La ley del sí es sí ha llegado llena de polémica
La utilización de unos y otros para hacer de los derechos de las mujeres un instrumento político ha mostrado su peor cara. De la incapacidad de hacer pedagogía para explicar la nueva ley hasta el uso indiscriminado de titulares y declaraciones que generan terror entre la sociedad. Lo más sucio del juego político vuelve a estar hoy en boga de todos e invisibiliza una vez más cualquier avance por construir una sociedad en la que la igualdad no sea solo un eslogan. Ni la responsabilidad de todo es de Irene Montero, que ha de reconocer los errores de novata a la que se la juegan para desacreditarla; ni el punitivismo es la solución para acabar con la violencia sexual.

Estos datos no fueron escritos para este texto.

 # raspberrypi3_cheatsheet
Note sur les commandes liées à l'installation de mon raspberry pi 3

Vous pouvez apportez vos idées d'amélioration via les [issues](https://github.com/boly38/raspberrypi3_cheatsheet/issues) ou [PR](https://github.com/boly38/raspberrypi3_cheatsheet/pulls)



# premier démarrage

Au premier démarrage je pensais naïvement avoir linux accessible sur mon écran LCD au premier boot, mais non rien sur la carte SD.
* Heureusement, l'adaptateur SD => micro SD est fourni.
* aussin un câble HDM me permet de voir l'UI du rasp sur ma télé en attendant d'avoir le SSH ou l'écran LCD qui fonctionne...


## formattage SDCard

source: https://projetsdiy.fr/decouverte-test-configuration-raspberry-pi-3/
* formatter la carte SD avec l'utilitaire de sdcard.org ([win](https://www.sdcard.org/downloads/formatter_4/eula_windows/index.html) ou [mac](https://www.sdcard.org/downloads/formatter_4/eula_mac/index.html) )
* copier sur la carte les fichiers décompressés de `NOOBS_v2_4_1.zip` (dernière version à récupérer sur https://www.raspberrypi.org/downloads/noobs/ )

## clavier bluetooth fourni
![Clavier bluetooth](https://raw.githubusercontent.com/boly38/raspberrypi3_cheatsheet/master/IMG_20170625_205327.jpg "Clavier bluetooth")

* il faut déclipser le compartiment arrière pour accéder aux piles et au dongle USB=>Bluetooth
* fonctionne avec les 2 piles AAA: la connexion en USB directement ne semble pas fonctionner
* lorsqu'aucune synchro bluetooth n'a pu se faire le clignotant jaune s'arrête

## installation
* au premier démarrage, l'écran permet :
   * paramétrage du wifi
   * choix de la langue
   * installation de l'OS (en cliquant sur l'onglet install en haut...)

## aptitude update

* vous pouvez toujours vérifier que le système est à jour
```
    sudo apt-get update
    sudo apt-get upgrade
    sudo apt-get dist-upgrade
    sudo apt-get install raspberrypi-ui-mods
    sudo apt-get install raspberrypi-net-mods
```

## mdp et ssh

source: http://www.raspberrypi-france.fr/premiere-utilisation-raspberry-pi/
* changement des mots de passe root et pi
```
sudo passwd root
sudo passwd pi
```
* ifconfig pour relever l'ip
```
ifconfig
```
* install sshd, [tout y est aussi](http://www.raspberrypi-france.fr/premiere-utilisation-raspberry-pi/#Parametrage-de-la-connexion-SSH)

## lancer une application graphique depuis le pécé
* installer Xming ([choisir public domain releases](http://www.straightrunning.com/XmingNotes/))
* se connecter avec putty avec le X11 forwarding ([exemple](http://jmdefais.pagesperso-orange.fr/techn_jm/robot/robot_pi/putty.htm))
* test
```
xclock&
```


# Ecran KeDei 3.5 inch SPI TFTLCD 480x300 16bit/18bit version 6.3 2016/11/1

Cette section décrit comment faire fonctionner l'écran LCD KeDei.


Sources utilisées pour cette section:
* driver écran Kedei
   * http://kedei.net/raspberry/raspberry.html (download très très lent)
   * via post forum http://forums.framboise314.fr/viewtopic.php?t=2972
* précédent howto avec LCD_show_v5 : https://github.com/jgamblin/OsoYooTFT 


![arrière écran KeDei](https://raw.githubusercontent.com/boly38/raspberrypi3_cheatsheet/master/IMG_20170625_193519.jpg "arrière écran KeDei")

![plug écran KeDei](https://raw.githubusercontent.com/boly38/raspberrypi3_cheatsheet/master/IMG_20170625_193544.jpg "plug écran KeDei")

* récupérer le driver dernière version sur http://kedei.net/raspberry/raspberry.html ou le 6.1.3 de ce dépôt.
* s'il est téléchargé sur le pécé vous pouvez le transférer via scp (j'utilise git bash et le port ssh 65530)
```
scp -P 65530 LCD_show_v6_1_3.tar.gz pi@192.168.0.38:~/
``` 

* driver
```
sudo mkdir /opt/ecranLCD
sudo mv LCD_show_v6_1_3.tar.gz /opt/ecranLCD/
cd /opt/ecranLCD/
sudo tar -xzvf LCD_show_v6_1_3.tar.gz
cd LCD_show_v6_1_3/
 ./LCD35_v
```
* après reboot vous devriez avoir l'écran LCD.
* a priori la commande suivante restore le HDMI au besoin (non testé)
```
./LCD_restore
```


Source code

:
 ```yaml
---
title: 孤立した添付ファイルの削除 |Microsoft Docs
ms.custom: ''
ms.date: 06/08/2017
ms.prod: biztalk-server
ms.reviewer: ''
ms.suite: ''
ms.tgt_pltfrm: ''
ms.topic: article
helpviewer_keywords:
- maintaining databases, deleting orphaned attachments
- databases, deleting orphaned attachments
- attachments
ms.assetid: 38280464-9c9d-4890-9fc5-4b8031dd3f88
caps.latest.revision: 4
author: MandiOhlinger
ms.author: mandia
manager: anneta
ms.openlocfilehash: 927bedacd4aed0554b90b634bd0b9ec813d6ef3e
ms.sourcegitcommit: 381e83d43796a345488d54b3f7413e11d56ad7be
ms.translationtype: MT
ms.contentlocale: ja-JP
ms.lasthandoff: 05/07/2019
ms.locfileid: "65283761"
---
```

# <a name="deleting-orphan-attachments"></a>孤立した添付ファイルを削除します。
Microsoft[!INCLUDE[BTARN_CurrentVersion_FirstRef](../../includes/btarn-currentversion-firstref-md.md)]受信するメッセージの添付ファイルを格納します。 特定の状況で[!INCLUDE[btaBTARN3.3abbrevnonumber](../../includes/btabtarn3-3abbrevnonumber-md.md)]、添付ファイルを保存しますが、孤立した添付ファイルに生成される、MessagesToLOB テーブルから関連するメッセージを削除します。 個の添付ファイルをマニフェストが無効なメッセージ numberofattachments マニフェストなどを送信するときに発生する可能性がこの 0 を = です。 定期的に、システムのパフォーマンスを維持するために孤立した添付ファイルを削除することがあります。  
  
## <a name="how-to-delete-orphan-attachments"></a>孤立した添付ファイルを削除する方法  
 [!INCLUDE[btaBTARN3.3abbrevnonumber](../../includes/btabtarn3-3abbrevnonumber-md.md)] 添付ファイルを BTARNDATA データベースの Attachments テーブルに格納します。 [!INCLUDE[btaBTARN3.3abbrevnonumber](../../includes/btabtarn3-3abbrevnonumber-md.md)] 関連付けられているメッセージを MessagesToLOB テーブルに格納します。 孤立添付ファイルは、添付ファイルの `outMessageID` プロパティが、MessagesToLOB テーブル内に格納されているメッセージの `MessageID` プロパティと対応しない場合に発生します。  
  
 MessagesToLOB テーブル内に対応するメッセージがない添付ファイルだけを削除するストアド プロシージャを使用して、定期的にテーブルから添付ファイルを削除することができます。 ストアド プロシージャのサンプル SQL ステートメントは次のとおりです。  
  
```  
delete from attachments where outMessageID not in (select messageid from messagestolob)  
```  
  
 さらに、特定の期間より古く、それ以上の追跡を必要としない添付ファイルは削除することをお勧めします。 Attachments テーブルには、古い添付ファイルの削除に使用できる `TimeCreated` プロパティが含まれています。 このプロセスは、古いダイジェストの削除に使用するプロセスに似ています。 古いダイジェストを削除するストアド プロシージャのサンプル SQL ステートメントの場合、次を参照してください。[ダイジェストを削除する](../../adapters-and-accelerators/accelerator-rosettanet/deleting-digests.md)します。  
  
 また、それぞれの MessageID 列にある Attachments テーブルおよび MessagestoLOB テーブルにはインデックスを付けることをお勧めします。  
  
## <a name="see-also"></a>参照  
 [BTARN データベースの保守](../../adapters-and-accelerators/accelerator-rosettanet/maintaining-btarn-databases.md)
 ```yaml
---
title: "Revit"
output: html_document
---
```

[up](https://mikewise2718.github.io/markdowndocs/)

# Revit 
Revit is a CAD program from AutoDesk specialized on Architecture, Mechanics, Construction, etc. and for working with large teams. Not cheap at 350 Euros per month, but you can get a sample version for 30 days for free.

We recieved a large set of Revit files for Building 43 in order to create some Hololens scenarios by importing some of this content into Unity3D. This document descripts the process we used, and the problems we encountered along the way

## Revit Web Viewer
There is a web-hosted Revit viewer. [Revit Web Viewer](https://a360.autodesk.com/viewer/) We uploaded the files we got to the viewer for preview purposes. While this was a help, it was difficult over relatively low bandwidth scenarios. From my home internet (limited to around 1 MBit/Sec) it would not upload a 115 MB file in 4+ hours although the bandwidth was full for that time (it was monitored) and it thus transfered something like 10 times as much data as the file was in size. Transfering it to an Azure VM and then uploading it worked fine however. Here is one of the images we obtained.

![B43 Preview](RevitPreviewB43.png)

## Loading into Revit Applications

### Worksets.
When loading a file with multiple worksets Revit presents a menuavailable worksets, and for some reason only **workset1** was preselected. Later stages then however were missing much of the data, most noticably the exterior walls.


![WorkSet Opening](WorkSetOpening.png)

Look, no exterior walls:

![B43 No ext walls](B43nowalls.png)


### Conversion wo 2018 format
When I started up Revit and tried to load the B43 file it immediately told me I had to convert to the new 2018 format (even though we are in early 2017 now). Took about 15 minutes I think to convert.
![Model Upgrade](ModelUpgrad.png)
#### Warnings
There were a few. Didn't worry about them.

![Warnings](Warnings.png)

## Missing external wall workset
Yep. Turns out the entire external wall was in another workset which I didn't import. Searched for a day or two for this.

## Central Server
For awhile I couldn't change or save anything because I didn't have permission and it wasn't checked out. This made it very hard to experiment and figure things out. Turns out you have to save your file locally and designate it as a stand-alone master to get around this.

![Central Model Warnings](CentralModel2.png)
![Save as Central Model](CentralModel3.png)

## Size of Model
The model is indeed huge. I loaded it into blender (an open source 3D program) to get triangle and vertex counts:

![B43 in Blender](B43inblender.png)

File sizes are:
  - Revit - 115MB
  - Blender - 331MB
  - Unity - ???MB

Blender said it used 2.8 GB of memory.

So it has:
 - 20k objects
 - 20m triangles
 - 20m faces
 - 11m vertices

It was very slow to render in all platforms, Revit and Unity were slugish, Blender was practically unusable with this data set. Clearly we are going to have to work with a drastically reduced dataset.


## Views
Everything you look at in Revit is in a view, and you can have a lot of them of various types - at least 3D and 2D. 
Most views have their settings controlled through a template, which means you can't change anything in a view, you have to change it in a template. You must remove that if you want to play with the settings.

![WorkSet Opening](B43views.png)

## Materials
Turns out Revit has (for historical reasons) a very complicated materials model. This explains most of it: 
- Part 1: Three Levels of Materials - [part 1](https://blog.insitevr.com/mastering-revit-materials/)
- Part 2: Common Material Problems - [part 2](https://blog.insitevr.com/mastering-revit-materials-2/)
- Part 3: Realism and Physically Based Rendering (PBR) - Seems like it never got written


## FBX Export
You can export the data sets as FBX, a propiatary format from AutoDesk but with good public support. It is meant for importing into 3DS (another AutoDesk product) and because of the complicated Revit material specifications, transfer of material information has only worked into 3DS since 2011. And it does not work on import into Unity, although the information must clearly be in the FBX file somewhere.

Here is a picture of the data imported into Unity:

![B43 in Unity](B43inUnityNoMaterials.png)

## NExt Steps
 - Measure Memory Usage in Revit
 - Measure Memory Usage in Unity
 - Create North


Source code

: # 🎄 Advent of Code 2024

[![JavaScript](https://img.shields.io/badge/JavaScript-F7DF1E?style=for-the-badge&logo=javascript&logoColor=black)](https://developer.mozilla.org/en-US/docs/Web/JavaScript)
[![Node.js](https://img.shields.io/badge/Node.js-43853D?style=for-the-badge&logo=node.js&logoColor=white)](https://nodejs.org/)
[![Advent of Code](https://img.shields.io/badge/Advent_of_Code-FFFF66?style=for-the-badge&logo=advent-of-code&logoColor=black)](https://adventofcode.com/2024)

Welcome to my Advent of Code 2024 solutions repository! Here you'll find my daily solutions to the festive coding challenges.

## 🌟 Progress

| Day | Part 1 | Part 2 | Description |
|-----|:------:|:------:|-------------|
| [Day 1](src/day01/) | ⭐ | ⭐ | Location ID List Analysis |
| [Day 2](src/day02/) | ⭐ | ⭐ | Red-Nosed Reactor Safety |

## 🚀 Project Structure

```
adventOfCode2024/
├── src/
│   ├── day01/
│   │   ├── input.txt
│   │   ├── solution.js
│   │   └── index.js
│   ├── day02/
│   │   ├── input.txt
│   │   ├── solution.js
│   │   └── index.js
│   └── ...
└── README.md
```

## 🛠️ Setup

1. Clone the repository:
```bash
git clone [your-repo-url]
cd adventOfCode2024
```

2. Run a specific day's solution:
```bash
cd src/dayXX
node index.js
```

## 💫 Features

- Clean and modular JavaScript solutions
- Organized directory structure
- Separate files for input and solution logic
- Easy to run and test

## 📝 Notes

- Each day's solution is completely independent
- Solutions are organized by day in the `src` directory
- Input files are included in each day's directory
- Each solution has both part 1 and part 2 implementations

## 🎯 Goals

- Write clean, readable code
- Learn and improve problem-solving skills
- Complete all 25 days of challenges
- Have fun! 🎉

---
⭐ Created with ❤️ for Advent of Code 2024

La combinación entre trabajar para construir una sociedad madura en la que la libertad individual de hombres y mujeres y el respecto hacia el otro sea la norma; y un estado de derecho donde quienes incumplan la ley saben que serán castigados, es el único camino. No se trata de recluir sin más al que viola, sino de hacer una sociedad en la que no se viole. No voy a entrar en polémicas sobre si las rebajas en las sentencias son o no pertinentes. Hay un montón de gente ya opinando sobre ello.
Sí creo que, si esta ley no hubiera venido rodeada de la carga simbólica política que la acompaña desde antes de ver la luz, no habría tanto cuestionamiento ni se estaría proclamando el miedo como mensaje.
La necesidad de una ley de protección real a las mujeres es una realidad
El convenio del Consejo de Europa sobre prevención y lucha contra la violencia contra las mujeres y la violencia machista –el llamado Convenio de Estambul—ya puso en 2011 encima de la mesa la necesidad de revisar nuestras leyes y garantizar una protección real a las mujeres contra todas las formas de violencia, con el objetivo de prevenir, perseguir y eliminar la violencia contra ellas y la violencia doméstica.
Podemos sumarnos al carro de la polémica y demonizar la ley, o evaluar sus beneficios e intentar corregir –si fuera necesario—sus puntos débiles. Para ello hemos de dejar de hacer política del sufrimiento al que estamos expuestas la mitad de la población.
Según el Ministerio del Interior, en el año 2020, hubo 12.769 víctimas de violencia sexual en nuestro país. De ellas, 10.798 fueron mujeres. En una sociedad, nos guste o no, patriarcal estaría bien que pusiéramos el acento en lo importante: proteger y construir un mundo donde, si eres mujer, no debas tener miedo si vas sola hacia el coche, al volver a casa, o al entrar en el ascensor con un desconocido. Todo lo demás, perdónenme, pero hoy por hoy me sobra. No quiero circos sobre una realidad evidente: nos violan mayoritariamente a nosotras. No quiero más penas, quiero otra sociedad donde nadie me acuse de llevar falda o ir sola por la noche. Todo lo demás es demagogia.